# What is the difference between the GLi and the GLx?



## IwAnTaGtIbAd (Oct 21, 2007)

What is the difference between the GLi and the GLx?


----------



## madeurotuner (Sep 10, 2005)

*Re: What is the difference between the GLi and the GLx? (IwAnTaGtIbAd)*

I could be wrong but I think the GLX is just the canadian verson of the GLI... I'm not too sure though...


----------



## WakeHead (Dec 7, 1999)

*Re: What is the difference between the GLi and the GLx? (IwAnTaGtIbAd)*

At least in the US...
MKIV GTI/Jetta the GLX was the model designation for the VR6.
MKV Jetta the GLI is the model designation for the 2.0T.


----------



## alpinweiss (Aug 10, 2007)

*Re: What is the difference between the GLi and the GLx? (IwAnTaGtIbAd)*


_Quote, originally posted by *IwAnTaGtIbAd* »_What is the difference between the GLi and the GLx?

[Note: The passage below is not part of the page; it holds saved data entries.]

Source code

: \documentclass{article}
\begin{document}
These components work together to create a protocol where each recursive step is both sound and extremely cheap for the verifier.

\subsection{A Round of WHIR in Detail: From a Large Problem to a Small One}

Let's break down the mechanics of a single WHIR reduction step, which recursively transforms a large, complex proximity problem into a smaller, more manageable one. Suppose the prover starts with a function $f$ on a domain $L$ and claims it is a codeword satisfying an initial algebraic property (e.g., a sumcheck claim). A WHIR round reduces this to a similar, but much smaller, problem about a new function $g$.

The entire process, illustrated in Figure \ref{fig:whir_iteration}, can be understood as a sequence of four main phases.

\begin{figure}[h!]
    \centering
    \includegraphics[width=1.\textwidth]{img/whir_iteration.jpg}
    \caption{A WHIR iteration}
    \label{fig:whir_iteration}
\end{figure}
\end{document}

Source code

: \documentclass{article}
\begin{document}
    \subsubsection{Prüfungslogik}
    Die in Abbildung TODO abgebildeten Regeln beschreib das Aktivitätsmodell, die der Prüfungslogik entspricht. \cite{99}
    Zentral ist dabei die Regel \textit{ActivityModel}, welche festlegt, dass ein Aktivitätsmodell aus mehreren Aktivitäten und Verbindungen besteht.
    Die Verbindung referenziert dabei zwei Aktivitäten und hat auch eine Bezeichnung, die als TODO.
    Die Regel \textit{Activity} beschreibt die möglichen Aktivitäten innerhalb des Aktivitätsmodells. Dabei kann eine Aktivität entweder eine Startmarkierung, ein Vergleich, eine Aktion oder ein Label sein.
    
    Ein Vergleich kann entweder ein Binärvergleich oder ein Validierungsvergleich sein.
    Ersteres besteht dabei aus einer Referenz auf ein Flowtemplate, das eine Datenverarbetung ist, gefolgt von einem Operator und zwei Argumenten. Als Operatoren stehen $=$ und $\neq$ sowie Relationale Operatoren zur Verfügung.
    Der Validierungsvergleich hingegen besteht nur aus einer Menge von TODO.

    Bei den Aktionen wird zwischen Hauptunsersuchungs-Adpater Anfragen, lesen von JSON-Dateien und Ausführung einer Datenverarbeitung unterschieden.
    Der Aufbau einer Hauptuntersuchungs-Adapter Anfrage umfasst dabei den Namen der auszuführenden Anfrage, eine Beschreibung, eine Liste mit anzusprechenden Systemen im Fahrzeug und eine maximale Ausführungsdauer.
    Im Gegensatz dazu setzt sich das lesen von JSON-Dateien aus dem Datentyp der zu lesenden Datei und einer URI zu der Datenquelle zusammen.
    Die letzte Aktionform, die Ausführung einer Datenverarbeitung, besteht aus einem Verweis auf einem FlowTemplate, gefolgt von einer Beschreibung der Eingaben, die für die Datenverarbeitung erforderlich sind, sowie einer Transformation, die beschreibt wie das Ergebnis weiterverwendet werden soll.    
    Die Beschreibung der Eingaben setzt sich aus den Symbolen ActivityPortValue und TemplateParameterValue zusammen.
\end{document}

I am going on my memory here, so experts please help.
Both GLI and GLX are/were high performance Jetta models.
The GLX model was a Jetta Mk3 with the 2.8 liter VR6 engine (as sold in US). It was sold from about 1995 to 1999. The Jetta was sold with a number of model designations during this time. The GL, GLS, and GLX models were the mainstays of the lineup. Also added were GT, Wolfsburg, Trek, and a few other specialty models. Most US Jettas (non-GLX) were sold with the 2.0 liter (8V) four cylinder engine. 
The GLX designation was also used for Mk4 Jettas, but only a couple years (not the entire Mk4 model run). All had the VR6.
There were also a few GLS models sold with the VR6, just to confuse the issue further.
The GLI has been a longer running nameplate for Jetta. There were GLI's sold in Mk1, Mk2, Mk4, and Mk5 body styles. I don't think Mk3 ever offered a GLI (US). The GLI did not necessarily run the entire model run (e.g. Mk1 GLI was introduced in 1983). Most GLI's (but not all) were high performance four cylinder engines. The Mk1 had a 1.8 liter. The Mk2 (1985-1992) cars were strictly four cylinders, but came with various engines up to the 2.0 liter 16V. The 1.8T powered most Mk4 Jettas (1999-2005). The 2.0T powered Mk5 Jettas sold through 2008.
More pedestrian Jettas (all series) were designated GL, GLS, and a lot of short-run specialty models.
Are we confused yet?





























The VW marketing department must stay awake late at night creating all this confusion.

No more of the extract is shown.